So I was curious when I saw that one of their stories won the World Fantasy Award for Short Story, CommComm, by George Saunders. I read it. It falls into the section of the styleverse that I don't quite have a handle on, which may simply mean that I need to read more non-genre short stuff. I liked the ending. I don't think I could write a story like that, with that feel. I'm not sure my brain works like that.

I know. I'm supposed to write what I write, and let it find its own home.

Date: 2006-11-07 03:17 am (UTC)
From: [identity profile] kristine-smith.livejournal.com
Well, you make me feel a little better. I keep thinking that I must be missing something.

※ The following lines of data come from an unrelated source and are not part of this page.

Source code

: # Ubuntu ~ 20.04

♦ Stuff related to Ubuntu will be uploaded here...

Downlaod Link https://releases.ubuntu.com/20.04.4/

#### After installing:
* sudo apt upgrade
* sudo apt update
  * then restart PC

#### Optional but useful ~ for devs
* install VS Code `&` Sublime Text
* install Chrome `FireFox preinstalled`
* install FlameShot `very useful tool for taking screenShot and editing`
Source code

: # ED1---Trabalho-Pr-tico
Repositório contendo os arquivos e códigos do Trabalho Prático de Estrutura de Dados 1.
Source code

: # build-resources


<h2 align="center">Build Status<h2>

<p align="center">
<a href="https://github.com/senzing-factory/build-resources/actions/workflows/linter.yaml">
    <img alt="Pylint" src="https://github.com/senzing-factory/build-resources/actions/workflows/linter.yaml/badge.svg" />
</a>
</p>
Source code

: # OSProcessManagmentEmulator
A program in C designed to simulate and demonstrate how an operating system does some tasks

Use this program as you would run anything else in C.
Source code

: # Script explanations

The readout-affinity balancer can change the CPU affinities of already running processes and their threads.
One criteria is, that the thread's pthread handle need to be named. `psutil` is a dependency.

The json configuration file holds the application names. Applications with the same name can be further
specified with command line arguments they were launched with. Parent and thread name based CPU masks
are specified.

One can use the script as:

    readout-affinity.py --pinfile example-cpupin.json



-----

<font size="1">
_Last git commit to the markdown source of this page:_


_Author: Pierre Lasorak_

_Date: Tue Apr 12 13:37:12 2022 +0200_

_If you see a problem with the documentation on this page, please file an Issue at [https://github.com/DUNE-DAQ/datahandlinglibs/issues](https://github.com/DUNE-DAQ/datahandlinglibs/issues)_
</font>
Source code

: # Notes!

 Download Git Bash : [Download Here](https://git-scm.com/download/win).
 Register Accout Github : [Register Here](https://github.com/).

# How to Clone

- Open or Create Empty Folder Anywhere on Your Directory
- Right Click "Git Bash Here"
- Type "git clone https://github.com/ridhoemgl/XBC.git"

I read discussions of books and stories on other blogs, and I'll see comments like "I really had to work my way through it, but in the end, it was worth it--it wasn't an easy read" and I wonder how that's meant. Because I read stories that are complex because the plot is dense and there's a lot to keep straight, and then I read stories that are difficult because the setting isn't defined and I'm not sure where I am and I can't get my arms around the plot. I can't quite put my finger on anything, character or plot-wise, and that bothers me. I feel like I can't get my footing, like my feet are always in danger of going out from under.

I like dense reads. I like complexity. But there's a certain type of difficulty that loses me, but it seems to be what all the Cool Kids are oohing and ahing over.

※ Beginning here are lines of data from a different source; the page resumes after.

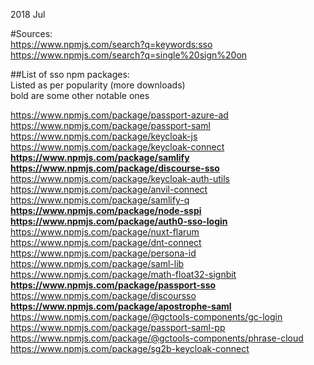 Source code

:   
2018 Jul  
  
#Sources:    
https://www.npmjs.com/search?q=keywords:sso  
https://www.npmjs.com/search?q=single%20sign%20on  

##List of sso npm packages:  
  Listed as per popularity (more downloads)  
  bold are some other notable ones  

https://www.npmjs.com/package/passport-azure-ad  
https://www.npmjs.com/package/passport-saml  
https://www.npmjs.com/package/keycloak-js  
https://www.npmjs.com/package/keycloak-connect  
**https://www.npmjs.com/package/samlify**  
**https://www.npmjs.com/package/discourse-sso**  
https://www.npmjs.com/package/keycloak-auth-utils  
https://www.npmjs.com/package/anvil-connect  
https://www.npmjs.com/package/samlify-q  
**https://www.npmjs.com/package/node-sspi**  
**https://www.npmjs.com/package/auth0-sso-login**  
https://www.npmjs.com/package/nuxt-flarum  
https://www.npmjs.com/package/dnt-connect  
https://www.npmjs.com/package/persona-id  
https://www.npmjs.com/package/saml-lib  
https://www.npmjs.com/package/math-float32-signbit  
**https://www.npmjs.com/package/passport-sso**  
https://www.npmjs.com/package/discoursso  
**https://www.npmjs.com/package/apostrophe-saml**  
https://www.npmjs.com/package/@gctools-components/gc-login  
https://www.npmjs.com/package/passport-saml-pp  
https://www.npmjs.com/package/@gctools-components/phrase-cloud  
https://www.npmjs.com/package/sg2b-keycloak-connect  
  
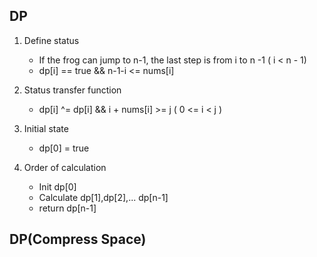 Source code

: ## DP
1. Define status
	* If the frog can jump to n-1, the last step is from i to n -1 ( i < n - 1)
	* dp[i] == true && n-1-i <= nums[i]

2. Status transfer function
	* dp[i] ^= dp[i] && i + nums[i] >= j ( 0 <= i < j )
3. Initial state
	* dp[0] = true
4. Order of calculation
	* Init dp[0] 
	* Calculate dp[1],dp[2],... dp[n-1]
	* return dp[n-1]



## DP(Compress Space) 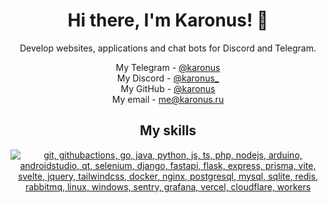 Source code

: <h1 align="center">Hi there, I'm Karonus! 👋</h1>

<p align="center">
  Develop websites, applications and chat bots for Discord and Telegram.
</p>

<p align="center">
  My Telegram - <a href="https://t.me/karonus/">@karonus</a>
  <br/>
  My Discord - <a href="https://discord.com/users/371530764510167040/">@karonus_</a>
  <br/>
  My GitHub - <a href="https://github.com/Karonus/">@karonus</a>
  <br/>
  My email - <a href="mailto:me@karonus.ru">me@karonus.ru</a>
</p>

<h2 align="center">My skills</h2>
<p align="center">
  <a href="#">
    <img src="https://skillicons.dev/icons?i=git,githubactions,cpp,go,java,python,js,ts,php,pnpm,nodejs,arduino,androidstudio,qt,selenium,django,fastapi,flask,express,prisma,vite,svelte,jquery,tailwindcss,docker,nginx,postgresql,mysql,sqlite,redis,rabbitmq,linux,windows,sentry,grafana,vercel,cloudflare,workers&perline=10" alt="git, githubactions, go, java, python, js, ts, php, nodejs, arduino, androidstudio, qt, selenium, django, fastapi, flask, express, prisma, vite, svelte, jquery, tailwindcss, docker, nginx, postgresql, mysql, sqlite, redis, rabbitmq, linux, windows, sentry, grafana, vercel, cloudflare, workers">
  </a>
</p>
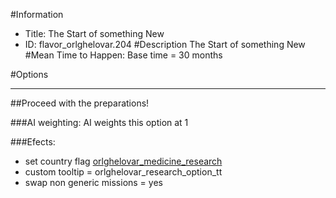 #Information
 - Title: The Start of something New
 - ID: flavor_orlghelovar.204
#Description
The Start of something New
#Mean Time to Happen:
Base time = 30 months

#Options

___
##Proceed with the preparations!

###AI weighting:
AI weights this option at 1


###Efects:<ul><li>set country flag [orlghelovar_medicine_research](../flags/orlghelovar_medicine_research.md)</li><li>custom tooltip = orlghelovar_research_option_tt</li><li>swap non generic missions = yes</li></ul>
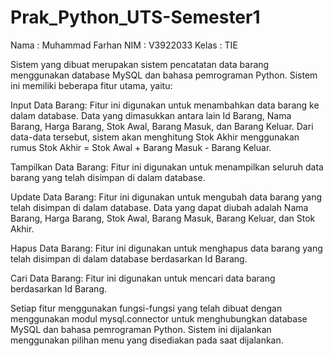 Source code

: # Prak_Python_UTS-Semester1

Nama  : Muhammad Farhan
NIM   : V3922033
Kelas : TIE

Sistem yang dibuat merupakan sistem pencatatan data barang menggunakan database MySQL dan bahasa pemrograman Python. Sistem ini memiliki beberapa fitur utama, yaitu:

Input Data Barang: Fitur ini digunakan untuk menambahkan data barang ke dalam database. Data yang dimasukkan antara lain Id Barang, Nama Barang, Harga Barang, Stok Awal, Barang Masuk, dan Barang Keluar. Dari data-data tersebut, sistem akan menghitung Stok Akhir menggunakan rumus Stok Akhir = Stok Awal + Barang Masuk - Barang Keluar.

Tampilkan Data Barang: Fitur ini digunakan untuk menampilkan seluruh data barang yang telah disimpan di dalam database.

Update Data Barang: Fitur ini digunakan untuk mengubah data barang yang telah disimpan di dalam database. Data yang dapat diubah adalah Nama Barang, Harga Barang, Stok Awal, Barang Masuk, Barang Keluar, dan Stok Akhir.

Hapus Data Barang: Fitur ini digunakan untuk menghapus data barang yang telah disimpan di dalam database berdasarkan Id Barang.

Cari Data Barang: Fitur ini digunakan untuk mencari data barang berdasarkan Id Barang.

Setiap fitur menggunakan fungsi-fungsi yang telah dibuat dengan menggunakan modul mysql.connector untuk menghubungkan database MySQL dan bahasa pemrograman Python. Sistem ini dijalankan menggunakan pilihan menu yang disediakan pada saat dijalankan.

I am slowly coming to grips with the fact that my inclinations are decidedly middle-brow.

Date: 2006-11-07 05:30 am (UTC)
From: [identity profile] juliabk.livejournal.com
There's complex and there's incomprehensible. I *love* complex. I *love* to have to think my way through a story (go see The Prestige if you haven't already). But I have to have something to hang onto. There has to be something I care about. I once mentioned to a highly literate coworker who shared some of my tastes in books that I wanted something to sink my teeth into. He recommended a Thomas Pynchon. Being the literary heathen that I am, I wasn't familiar with him but I was game.

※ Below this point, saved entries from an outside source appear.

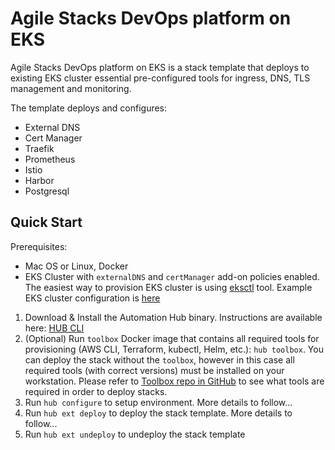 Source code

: # Agile Stacks DevOps platform on EKS

Agile Stacks DevOps platform on EKS is a stack template that deploys to existing EKS cluster essential pre-configured tools for ingress, DNS, TLS management and monitoring.

The template deploys and configures:

- External DNS
- Cert Manager
- Traefik
- Prometheus
- Istio
- Harbor
- Postgresql

## Quick Start

Prerequisites:

- Mac OS or Linux, Docker
- EKS Cluster with `externalDNS` and `certManager` add-on policies enabled. The easiest way to provision EKS cluster is using [eksctl](https://eksctl.io) tool. Example EKS cluster configuration is [here](eks.cluster.yaml)

1. Download & Install the Automation Hub binary. Instructions are available here: [HUB CLI](https://docs.agilestacks.com/article/zrban5vpb5-install-toolbox)
2. (Optional) Run `toolbox` Docker image that contains all required tools for provisioning (AWS CLI, Terraform, kubectl, Helm, etc.): `hub toolbox`. You can deploy the stack without the `toolbox`, however in this case all required tools (with correct versions) must be installed on your workstation. Please refer to [Toolbox repo in GitHub](https://github.com/agilestacks/toolbox) to see what tools are required in order to deploy stacks.
3. Run `hub configure` to setup environment. More details to follow...
4. Run `hub ext deploy` to deploy the stack template. More details to follow...
5. Run `hub ext undeploy` to undeploy the stack template
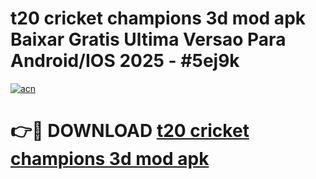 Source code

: # t20 cricket champions 3d mod apk Baixar Gratis Ultima Versao Para Android/IOS 2025 - #5ej9k

[![acn](https://github.com/user-attachments/assets/0f9c940e-d8b0-45ae-aac7-cd30a18b3e1c)](https://app.mediaupload.pro?title=t20_cricket_champions_3d_mod_apk&ref=02M)

# 👉🔴 DOWNLOAD [t20 cricket champions 3d mod apk](https://app.mediaupload.pro?title=t20_cricket_champions_3d_mod_apk&ref=02M) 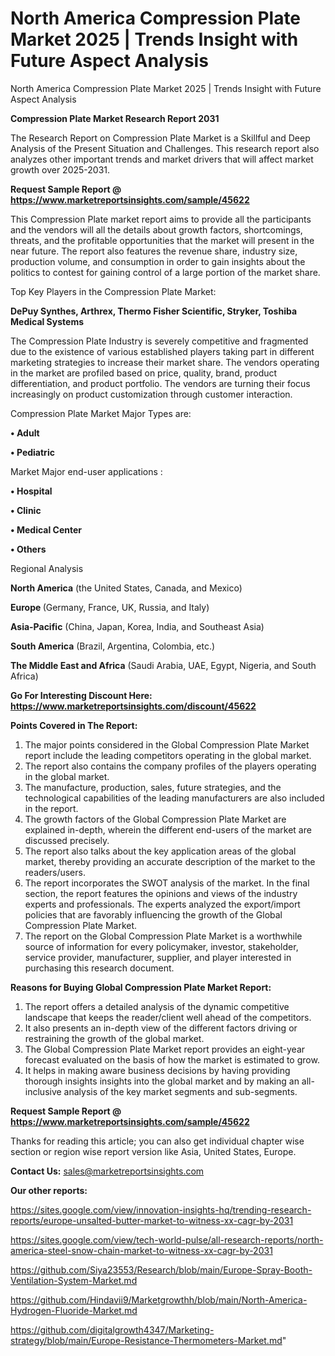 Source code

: # North America Compression Plate Market 2025 | Trends Insight with Future Aspect Analysis
North America Compression Plate Market 2025 | Trends Insight with Future Aspect Analysis

<strong>Compression Plate Market Research Report 2031</strong>

The Research Report on Compression Plate Market is a Skillful and Deep Analysis of the Present Situation and Challenges. This research report also analyzes other important trends and market drivers that will affect market growth over 2025-2031.

<strong>Request Sample Report @ <a href=https://www.marketreportsinsights.com/sample/45622>https://www.marketreportsinsights.com/sample/45622</a></strong>

This Compression Plate market report aims to provide all the participants and the vendors will all the details about growth factors, shortcomings, threats, and the profitable opportunities that the market will present in the near future. The report also features the revenue share, industry size, production volume, and consumption in order to gain insights about the politics to contest for gaining control of a large portion of the market share.

Top Key Players in the Compression Plate Market:

<strong>DePuy Synthes, Arthrex, Thermo Fisher Scientific, Stryker, Toshiba Medical Systems</strong>

The Compression Plate Industry is severely competitive and fragmented due to the existence of various established players taking part in different marketing strategies to increase their market share. The vendors operating in the market are profiled based on price, quality, brand, product differentiation, and product portfolio. The vendors are turning their focus increasingly on product customization through customer interaction.

Compression Plate Market Major Types are:

<strong>•  Adult

•  Pediatric</strong>

Market Major end-user applications :

<strong>•  Hospital

•  Clinic

•  Medical Center

•  Others</strong>

Regional Analysis

</u><strong><b>North America</b></strong> (the United States, Canada, and Mexico)

<strong><b>Europe </b></strong>(Germany, France, UK, Russia, and Italy)

<strong><b>Asia-Pacific</b></strong> (China, Japan, Korea, India, and Southeast Asia)

<strong><b>South America</b></strong> (Brazil, Argentina, Colombia, etc.)

<strong><b>The Middle East and Africa</b></strong> (Saudi Arabia, UAE, Egypt, Nigeria, and South Africa)

<strong>Go For Interesting Discount Here: <a href=https://www.marketreportsinsights.com/discount/45622>https://www.marketreportsinsights.com/discount/45622</a></strong>

<strong>Points Covered in The Report:</strong>
<ol>
  <li>The major points considered in the Global Compression Plate Market report include the leading competitors operating in the global market.</li>
  <li>The report also contains the company profiles of the players operating in the global market.</li>
  <li>The manufacture, production, sales, future strategies, and the technological capabilities of the leading manufacturers are also included in the report.</li>
  <li>The growth factors of the Global Compression Plate Market are explained in-depth, wherein the different end-users of the market are discussed precisely.</li>
  <li>The report also talks about the key application areas of the global market, thereby providing an accurate description of the market to the readers/users.</li>
  <li>The report incorporates the SWOT analysis of the market. In the final section, the report features the opinions and views of the industry experts and professionals. The experts analyzed the export/import policies that are favorably influencing the growth of the Global Compression Plate Market.</li>
  <li>The report on the Global Compression Plate Market is a worthwhile source of information for every policymaker, investor, stakeholder, service provider, manufacturer, supplier, and player interested in purchasing this research document.</li>
</ol>
<strong>Reasons for Buying Global Compression Plate Market Report:</strong>

<ol>
  <li>The report offers a detailed analysis of the dynamic competitive landscape that keeps the reader/client well ahead of the competitors.</li>
  <li>It also presents an in-depth view of the different factors driving or restraining the growth of the global market.</li>
  <li>The Global Compression Plate Market report provides an eight-year forecast evaluated on the basis of how the market is estimated to grow.</li>
  <li>It helps in making aware business decisions by having providing thorough insights insights into the global market and by making an all-inclusive analysis of the key market segments and sub-segments.</li>
</ol>
<strong>Request Sample Report @ <a href=https://www.marketreportsinsights.com/sample/45622>https://www.marketreportsinsights.com/sample/45622</a></strong>


Thanks for reading this article; you can also get individual chapter wise section or region wise report version like Asia, United States, Europe.

<strong>Contact Us:</strong>
sales@marketreportsinsights.com

<strong>Our other reports:</strong>

<a href=https://sites.google.com/view/innovation-insights-hq/trending-research-reports/europe-unsalted-butter-market-to-witness-xx-cagr-by-2031>https://sites.google.com/view/innovation-insights-hq/trending-research-reports/europe-unsalted-butter-market-to-witness-xx-cagr-by-2031</a>

<a href=https://sites.google.com/view/tech-world-pulse/all-research-reports/north-america-steel-snow-chain-market-to-witness-xx-cagr-by-2031>https://sites.google.com/view/tech-world-pulse/all-research-reports/north-america-steel-snow-chain-market-to-witness-xx-cagr-by-2031</a>

<a href=https://github.com/Siya23553/Research/blob/main/Europe-Spray-Booth-Ventilation-System-Market.md>https://github.com/Siya23553/Research/blob/main/Europe-Spray-Booth-Ventilation-System-Market.md</a>

<a href=https://github.com/Hindavii9/Marketgrowthh/blob/main/North-America-Hydrogen-Fluoride-Market.md>https://github.com/Hindavii9/Marketgrowthh/blob/main/North-America-Hydrogen-Fluoride-Market.md</a>

<a href=https://github.com/digitalgrowth4347/Marketing-strategy/blob/main/Europe-Resistance-Thermometers-Market.md>https://github.com/digitalgrowth4347/Marketing-strategy/blob/main/Europe-Resistance-Thermometers-Market.md</a>"
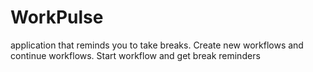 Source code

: # WorkPulse
application that reminds you to take breaks. Create new workflows and continue workflows. Start workflow and get break reminders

Oh. My. God. I had never attempted to read such an incredibly dull and tedious work as that. I have no idea what the plot was, assuming there was one and for all I cared every single character could have fallen off the edge of a cliff and I wouldn't have bothered to see if they ever hit bottom.

Date: 2006-11-07 01:59 pm (UTC)
From: [identity profile] kristine-smith.livejournal.com
Was it Gravity's Rainbow? I have that sitting in one of my bookcases. A former manager whose taste was like mine in some respects--found him carrying The Twelve Caesars in his briefcase once--recommended it highly. The warning bells should have gone off when he said that it took him a long time to read it and that it was difficult, but I went ahead and spent the money. After all, the thing is considered a classic.

Ten years or more have passed and I still haven't read it. To be honest, the synopsis turned me off. But it's another case of "hard, hard, hard, gotta work through it but it's worth it", and I really wonder whether it is, or whether a bunch of pseudointellectuals and gullible souls are just kidding themeselves.

There, I said it. Hell with it.

Date: 2006-11-07 03:30 pm (UTC)
From: [identity profile] juliabk.livejournal.com
It was umm... The Crying of Lot 49. Supposedly a satire. Uh-huh.

And yes, I do think you've hit it. Pseudointellectuals and gullible souls. "No one ever went broke underestimating the intelligence of the American people." Mencken knew whereof he spoke.